Dataset entries
*** Begin section ***

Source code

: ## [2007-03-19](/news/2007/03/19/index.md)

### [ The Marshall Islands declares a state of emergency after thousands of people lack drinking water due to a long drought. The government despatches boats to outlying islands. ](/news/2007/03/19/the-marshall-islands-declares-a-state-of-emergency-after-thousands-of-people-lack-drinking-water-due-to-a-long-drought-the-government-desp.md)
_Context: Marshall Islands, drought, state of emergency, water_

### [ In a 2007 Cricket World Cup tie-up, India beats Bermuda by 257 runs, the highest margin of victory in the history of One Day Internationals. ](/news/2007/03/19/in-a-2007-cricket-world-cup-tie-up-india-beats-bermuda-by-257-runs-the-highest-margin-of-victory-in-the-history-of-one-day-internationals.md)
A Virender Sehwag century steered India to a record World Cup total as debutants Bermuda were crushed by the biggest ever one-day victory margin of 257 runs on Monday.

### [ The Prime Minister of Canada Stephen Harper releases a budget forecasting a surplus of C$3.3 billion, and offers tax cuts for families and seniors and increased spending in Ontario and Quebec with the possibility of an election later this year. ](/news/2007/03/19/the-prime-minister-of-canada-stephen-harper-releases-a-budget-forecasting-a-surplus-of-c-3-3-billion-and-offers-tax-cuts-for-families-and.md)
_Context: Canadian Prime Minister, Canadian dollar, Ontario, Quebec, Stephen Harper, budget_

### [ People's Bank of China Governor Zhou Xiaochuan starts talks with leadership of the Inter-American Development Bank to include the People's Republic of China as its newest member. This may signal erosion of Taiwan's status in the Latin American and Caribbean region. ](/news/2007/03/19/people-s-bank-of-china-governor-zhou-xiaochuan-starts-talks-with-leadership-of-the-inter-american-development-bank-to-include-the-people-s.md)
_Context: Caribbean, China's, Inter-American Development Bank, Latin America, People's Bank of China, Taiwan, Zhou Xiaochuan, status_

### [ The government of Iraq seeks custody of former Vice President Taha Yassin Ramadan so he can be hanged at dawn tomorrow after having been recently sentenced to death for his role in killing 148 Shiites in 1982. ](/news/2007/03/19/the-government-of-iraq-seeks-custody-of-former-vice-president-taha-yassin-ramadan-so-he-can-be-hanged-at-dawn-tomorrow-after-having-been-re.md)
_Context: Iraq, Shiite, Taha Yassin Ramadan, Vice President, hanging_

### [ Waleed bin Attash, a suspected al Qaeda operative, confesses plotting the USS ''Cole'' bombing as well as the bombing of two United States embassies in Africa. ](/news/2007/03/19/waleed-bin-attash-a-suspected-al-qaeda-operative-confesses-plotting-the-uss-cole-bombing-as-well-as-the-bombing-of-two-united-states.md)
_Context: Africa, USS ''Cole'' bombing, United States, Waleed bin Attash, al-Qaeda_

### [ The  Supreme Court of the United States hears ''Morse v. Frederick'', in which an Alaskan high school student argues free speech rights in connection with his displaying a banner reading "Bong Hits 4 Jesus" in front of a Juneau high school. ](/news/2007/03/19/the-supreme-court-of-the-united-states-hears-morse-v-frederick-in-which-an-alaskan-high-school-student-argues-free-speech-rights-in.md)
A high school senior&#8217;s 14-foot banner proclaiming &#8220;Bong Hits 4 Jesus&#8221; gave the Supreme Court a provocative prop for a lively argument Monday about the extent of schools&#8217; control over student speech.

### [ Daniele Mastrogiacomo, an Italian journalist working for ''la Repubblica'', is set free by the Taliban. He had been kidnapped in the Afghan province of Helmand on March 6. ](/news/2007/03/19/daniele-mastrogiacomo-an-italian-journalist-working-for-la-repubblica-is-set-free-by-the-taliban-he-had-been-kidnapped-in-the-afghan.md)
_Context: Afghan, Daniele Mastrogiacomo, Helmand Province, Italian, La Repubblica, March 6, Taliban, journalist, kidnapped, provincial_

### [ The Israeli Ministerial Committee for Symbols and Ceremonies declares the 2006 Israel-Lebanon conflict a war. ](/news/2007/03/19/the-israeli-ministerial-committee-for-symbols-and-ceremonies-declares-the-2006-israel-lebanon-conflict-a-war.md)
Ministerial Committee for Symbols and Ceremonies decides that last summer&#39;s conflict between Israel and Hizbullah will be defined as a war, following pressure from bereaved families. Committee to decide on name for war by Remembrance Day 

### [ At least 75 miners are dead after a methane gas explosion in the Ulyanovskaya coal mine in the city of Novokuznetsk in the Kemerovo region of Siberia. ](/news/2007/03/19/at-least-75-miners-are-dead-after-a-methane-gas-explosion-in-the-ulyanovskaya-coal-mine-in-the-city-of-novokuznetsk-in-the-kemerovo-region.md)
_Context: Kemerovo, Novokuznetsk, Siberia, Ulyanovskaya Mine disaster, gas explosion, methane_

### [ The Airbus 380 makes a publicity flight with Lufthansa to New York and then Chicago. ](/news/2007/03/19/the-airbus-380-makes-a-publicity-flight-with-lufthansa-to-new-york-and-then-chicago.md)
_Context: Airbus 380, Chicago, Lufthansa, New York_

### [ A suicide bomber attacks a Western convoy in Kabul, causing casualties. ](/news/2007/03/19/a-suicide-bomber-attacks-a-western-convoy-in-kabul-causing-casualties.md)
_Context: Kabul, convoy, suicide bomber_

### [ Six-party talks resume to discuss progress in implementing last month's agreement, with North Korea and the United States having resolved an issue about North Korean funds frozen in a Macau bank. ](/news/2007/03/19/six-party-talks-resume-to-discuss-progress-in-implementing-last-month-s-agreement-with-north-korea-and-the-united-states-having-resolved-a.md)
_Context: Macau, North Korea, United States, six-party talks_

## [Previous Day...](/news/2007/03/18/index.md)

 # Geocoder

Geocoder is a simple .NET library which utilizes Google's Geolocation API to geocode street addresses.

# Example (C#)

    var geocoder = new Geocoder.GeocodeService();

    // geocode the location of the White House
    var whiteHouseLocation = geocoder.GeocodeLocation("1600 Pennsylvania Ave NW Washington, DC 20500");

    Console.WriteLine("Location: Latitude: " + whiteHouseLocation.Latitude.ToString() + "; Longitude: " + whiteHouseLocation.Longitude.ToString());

*** End section ***

_Work item_
Could you restate every record above word for word?

_Solved problem_
Source code

: ## [2007-03-19](/news/2007/03/19/index.md)

### [ The Marshall Islands declares a state of emergency after thousands of people lack drinking water due to a long drought. The government despatches boats to outlying islands. ](/news/2007/03/19/the-marshall-islands-declares-a-state-of-emergency-after-thousands-of-people-lack-drinking-water-due-to-a-long-drought-the-government-desp.md)
_Context: Marshall Islands, drought, state of emergency, water_

### [ In a 2007 Cricket World Cup tie-up, India beats Bermuda by 257 runs, the highest margin of victory in the history of One Day Internationals. ](/news/2007/03/19/in-a-2007-cricket-world-cup-tie-up-india-beats-bermuda-by-257-runs-the-highest-margin-of-victory-in-the-history-of-one-day-internationals.md)
A Virender Sehwag century steered India to a record World Cup total as debutants Bermuda were crushed by the biggest ever one-day victory margin of 257 runs on Monday.

### [ The Prime Minister of Canada Stephen Harper releases a budget forecasting a surplus of C$3.3 billion, and offers tax cuts for families and seniors and increased spending in Ontario and Quebec with the possibility of an election later this year. ](/news/2007/03/19/the-prime-minister-of-canada-stephen-harper-releases-a-budget-forecasting-a-surplus-of-c-3-3-billion-and-offers-tax-cuts-for-families-and.md)
_Context: Canadian Prime Minister, Canadian dollar, Ontario, Quebec, Stephen Harper, budget_

### [ People's Bank of China Governor Zhou Xiaochuan starts talks with leadership of the Inter-American Development Bank to include the People's Republic of China as its newest member. This may signal erosion of Taiwan's status in the Latin American and Caribbean region. ](/news/2007/03/19/people-s-bank-of-china-governor-zhou-xiaochuan-starts-talks-with-leadership-of-the-inter-american-development-bank-to-include-the-people-s.md)
_Context: Caribbean, China's, Inter-American Development Bank, Latin America, People's Bank of China, Taiwan, Zhou Xiaochuan, status_

### [ The government of Iraq seeks custody of former Vice President Taha Yassin Ramadan so he can be hanged at dawn tomorrow after having been recently sentenced to death for his role in killing 148 Shiites in 1982. ](/news/2007/03/19/the-government-of-iraq-seeks-custody-of-former-vice-president-taha-yassin-ramadan-so-he-can-be-hanged-at-dawn-tomorrow-after-having-been-re.md)
_Context: Iraq, Shiite, Taha Yassin Ramadan, Vice President, hanging_

### [ Waleed bin Attash, a suspected al Qaeda operative, confesses plotting the USS ''Cole'' bombing as well as the bombing of two United States embassies in Africa. ](/news/2007/03/19/waleed-bin-attash-a-suspected-al-qaeda-operative-confesses-plotting-the-uss-cole-bombing-as-well-as-the-bombing-of-two-united-states.md)
_Context: Africa, USS ''Cole'' bombing, United States, Waleed bin Attash, al-Qaeda_

### [ The  Supreme Court of the United States hears ''Morse v. Frederick'', in which an Alaskan high school student argues free speech rights in connection with his displaying a banner reading "Bong Hits 4 Jesus" in front of a Juneau high school. ](/news/2007/03/19/the-supreme-court-of-the-united-states-hears-morse-v-frederick-in-which-an-alaskan-high-school-student-argues-free-speech-rights-in.md)
A high school senior&#8217;s 14-foot banner proclaiming &#8220;Bong Hits 4 Jesus&#8221; gave the Supreme Court a provocative prop for a lively argument Monday about the extent of schools&#8217; control over student speech.

### [ Daniele Mastrogiacomo, an Italian journalist working for ''la Repubblica'', is set free by the Taliban. He had been kidnapped in the Afghan province of Helmand on March 6. ](/news/2007/03/19/daniele-mastrogiacomo-an-italian-journalist-working-for-la-repubblica-is-set-free-by-the-taliban-he-had-been-kidnapped-in-the-afghan.md)
_Context: Afghan, Daniele Mastrogiacomo, Helmand Province, Italian, La Repubblica, March 6, Taliban, journalist, kidnapped, provincial_

### [ The Israeli Ministerial Committee for Symbols and Ceremonies declares the 2006 Israel-Lebanon conflict a war. ](/news/2007/03/19/the-israeli-ministerial-committee-for-symbols-and-ceremonies-declares-the-2006-israel-lebanon-conflict-a-war.md)
Ministerial Committee for Symbols and Ceremonies decides that last summer&#39;s conflict between Israel and Hizbullah will be defined as a war, following pressure from bereaved families. Committee to decide on name for war by Remembrance Day 

### [ At least 75 miners are dead after a methane gas explosion in the Ulyanovskaya coal mine in the city of Novokuznetsk in the Kemerovo region of Siberia. ](/news/2007/03/19/at-least-75-miners-are-dead-after-a-methane-gas-explosion-in-the-ulyanovskaya-coal-mine-in-the-city-of-novokuznetsk-in-the-kemerovo-region.md)
_Context: Kemerovo, Novokuznetsk, Siberia, Ulyanovskaya Mine disaster, gas explosion, methane_

### [ The Airbus 380 makes a publicity flight with Lufthansa to New York and then Chicago. ](/news/2007/03/19/the-airbus-380-makes-a-publicity-flight-with-lufthansa-to-new-york-and-then-chicago.md)
_Context: Airbus 380, Chicago, Lufthansa, New York_

### [ A suicide bomber attacks a Western convoy in Kabul, causing casualties. ](/news/2007/03/19/a-suicide-bomber-attacks-a-western-convoy-in-kabul-causing-casualties.md)
_Context: Kabul, convoy, suicide bomber_

### [ Six-party talks resume to discuss progress in implementing last month's agreement, with North Korea and the United States having resolved an issue about North Korean funds frozen in a Macau bank. ](/news/2007/03/19/six-party-talks-resume-to-discuss-progress-in-implementing-last-month-s-agreement-with-north-korea-and-the-united-states-having-resolved-a.md)
_Context: Macau, North Korea, United States, six-party talks_

## [Previous Day...](/news/2007/03/18/index.md)

 # Geocoder

Geocoder is a simple .NET library which utilizes Google's Geolocation API to geocode street addresses.

# Example (C#)

    var geocoder = new Geocoder.GeocodeService();

    // geocode the location of the White House
    var whiteHouseLocation = geocoder.GeocodeLocation("1600 Pennsylvania Ave NW Washington, DC 20500");

    Console.WriteLine("Location: Latitude: " + whiteHouseLocation.Latitude.ToString() + "; Longitude: " + whiteHouseLocation.Longitude.ToString());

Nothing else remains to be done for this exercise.